=== Assigned task ===
In the data below, count how many lines contain "Python" and give that number by itself.

(Listed records begins)

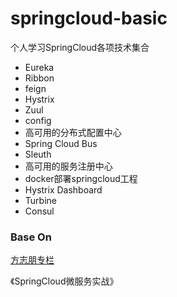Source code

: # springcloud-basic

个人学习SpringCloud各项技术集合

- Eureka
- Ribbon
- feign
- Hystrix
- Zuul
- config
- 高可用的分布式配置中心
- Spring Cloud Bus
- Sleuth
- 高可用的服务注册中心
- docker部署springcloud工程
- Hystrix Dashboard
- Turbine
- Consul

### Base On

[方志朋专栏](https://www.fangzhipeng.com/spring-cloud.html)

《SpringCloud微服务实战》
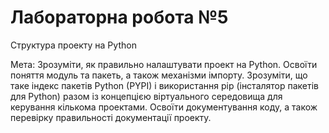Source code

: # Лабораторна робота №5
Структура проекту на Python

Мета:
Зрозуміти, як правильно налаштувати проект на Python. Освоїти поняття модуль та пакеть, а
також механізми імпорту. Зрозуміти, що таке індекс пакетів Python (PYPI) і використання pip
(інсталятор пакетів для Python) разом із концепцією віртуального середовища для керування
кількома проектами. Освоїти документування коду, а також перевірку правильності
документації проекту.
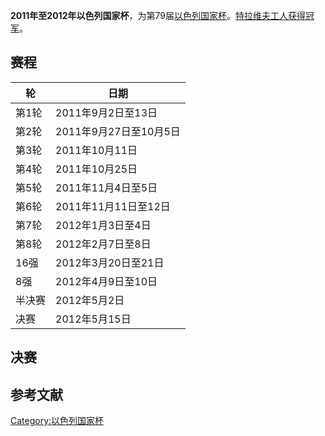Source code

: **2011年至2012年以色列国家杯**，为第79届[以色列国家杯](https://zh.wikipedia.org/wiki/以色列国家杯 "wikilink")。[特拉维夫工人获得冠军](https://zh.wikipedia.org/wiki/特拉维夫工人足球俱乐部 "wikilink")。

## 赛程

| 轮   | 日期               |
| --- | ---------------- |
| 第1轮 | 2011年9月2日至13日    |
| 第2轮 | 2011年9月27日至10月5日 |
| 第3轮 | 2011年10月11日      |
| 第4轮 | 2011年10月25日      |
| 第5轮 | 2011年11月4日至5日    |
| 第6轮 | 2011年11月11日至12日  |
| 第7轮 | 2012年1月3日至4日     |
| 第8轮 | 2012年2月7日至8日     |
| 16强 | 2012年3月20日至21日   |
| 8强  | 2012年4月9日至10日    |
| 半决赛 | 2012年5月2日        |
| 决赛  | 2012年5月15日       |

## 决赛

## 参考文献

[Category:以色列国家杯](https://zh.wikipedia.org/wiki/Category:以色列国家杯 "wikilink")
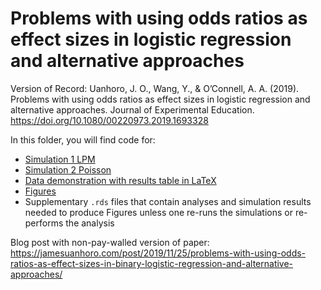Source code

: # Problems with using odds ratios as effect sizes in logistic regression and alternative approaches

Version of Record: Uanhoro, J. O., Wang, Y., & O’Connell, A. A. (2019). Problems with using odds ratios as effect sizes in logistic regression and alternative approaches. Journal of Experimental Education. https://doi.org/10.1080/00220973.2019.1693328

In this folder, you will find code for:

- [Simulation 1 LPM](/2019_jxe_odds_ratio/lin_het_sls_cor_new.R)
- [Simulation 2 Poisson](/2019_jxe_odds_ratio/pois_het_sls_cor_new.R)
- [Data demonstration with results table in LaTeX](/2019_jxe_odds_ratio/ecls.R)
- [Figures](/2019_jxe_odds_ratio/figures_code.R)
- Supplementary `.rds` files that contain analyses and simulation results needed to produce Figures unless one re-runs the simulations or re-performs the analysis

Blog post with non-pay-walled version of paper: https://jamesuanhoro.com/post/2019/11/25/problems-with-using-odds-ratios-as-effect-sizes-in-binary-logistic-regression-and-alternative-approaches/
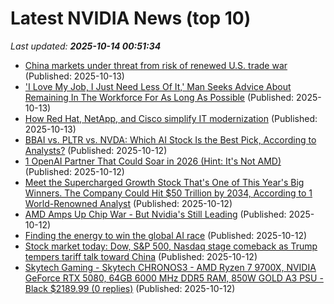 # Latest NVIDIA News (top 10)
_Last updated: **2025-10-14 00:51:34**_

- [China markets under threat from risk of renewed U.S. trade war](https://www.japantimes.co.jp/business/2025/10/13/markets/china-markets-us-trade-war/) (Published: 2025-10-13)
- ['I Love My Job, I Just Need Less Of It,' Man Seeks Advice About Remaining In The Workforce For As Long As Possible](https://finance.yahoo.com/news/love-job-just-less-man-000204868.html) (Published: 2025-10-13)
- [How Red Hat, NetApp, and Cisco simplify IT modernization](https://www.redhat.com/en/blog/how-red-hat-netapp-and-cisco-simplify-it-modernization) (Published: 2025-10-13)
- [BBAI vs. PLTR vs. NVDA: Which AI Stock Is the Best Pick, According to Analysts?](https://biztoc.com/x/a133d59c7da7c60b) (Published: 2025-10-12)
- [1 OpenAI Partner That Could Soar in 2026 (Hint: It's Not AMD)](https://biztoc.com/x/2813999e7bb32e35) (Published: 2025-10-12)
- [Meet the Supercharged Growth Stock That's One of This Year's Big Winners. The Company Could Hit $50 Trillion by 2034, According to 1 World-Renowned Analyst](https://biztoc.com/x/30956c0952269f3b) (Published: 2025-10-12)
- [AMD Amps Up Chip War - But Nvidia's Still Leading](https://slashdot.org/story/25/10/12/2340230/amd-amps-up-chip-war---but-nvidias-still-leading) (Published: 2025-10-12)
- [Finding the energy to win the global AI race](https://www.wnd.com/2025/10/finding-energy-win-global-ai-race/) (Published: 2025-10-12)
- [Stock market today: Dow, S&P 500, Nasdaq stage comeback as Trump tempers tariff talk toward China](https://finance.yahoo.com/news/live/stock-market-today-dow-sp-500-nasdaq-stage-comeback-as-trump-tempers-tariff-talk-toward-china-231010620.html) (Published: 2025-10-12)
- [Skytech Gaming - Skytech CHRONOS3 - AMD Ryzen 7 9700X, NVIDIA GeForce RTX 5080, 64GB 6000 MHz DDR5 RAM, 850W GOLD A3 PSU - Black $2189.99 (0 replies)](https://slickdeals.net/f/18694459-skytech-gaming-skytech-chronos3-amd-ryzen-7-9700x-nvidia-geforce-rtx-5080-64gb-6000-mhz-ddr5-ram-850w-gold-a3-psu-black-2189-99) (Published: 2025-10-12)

(Listed records ends)

=== Written response ===
4